_Task instructions_
Set down each record exactly. Omit the pictures.

[[ Dataset extract open ]]

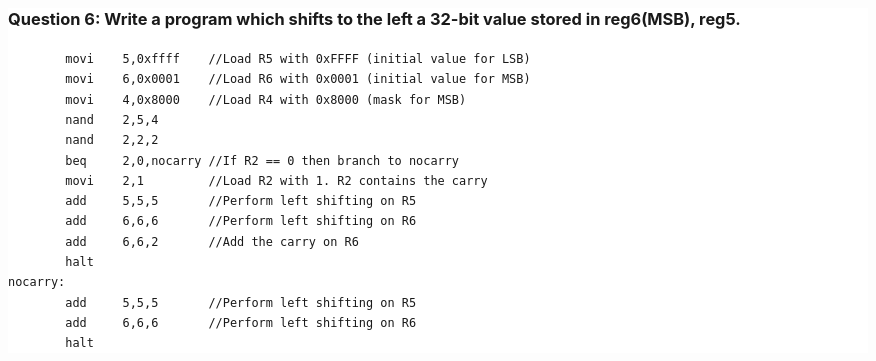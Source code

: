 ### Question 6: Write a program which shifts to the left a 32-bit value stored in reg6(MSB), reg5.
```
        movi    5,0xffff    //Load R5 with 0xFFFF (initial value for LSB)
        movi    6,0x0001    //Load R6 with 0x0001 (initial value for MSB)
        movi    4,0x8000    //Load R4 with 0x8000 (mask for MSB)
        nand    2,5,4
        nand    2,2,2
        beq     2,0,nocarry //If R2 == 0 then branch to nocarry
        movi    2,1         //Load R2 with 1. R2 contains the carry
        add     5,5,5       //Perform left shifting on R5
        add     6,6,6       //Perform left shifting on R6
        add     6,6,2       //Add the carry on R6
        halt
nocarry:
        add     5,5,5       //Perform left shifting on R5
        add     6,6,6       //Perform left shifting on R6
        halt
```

[[ Dataset extract closed ]]

_Answer below_
Source code

: ### Question 6: Write a program which shifts to the left a 32-bit value stored in reg6(MSB), reg5.
```
        movi    5,0xffff    //Load R5 with 0xFFFF (initial value for LSB)
        movi    6,0x0001    //Load R6 with 0x0001 (initial value for MSB)
        movi    4,0x8000    //Load R4 with 0x8000 (mask for MSB)
        nand    2,5,4
        nand    2,2,2
        beq     2,0,nocarry //If R2 == 0 then branch to nocarry
        movi    2,1         //Load R2 with 1. R2 contains the carry
        add     5,5,5       //Perform left shifting on R5
        add     6,6,6       //Perform left shifting on R6
        add     6,6,2       //Add the carry on R6
        halt
nocarry:
        add     5,5,5       //Perform left shifting on R5
        add     6,6,6       //Perform left shifting on R6
        halt
```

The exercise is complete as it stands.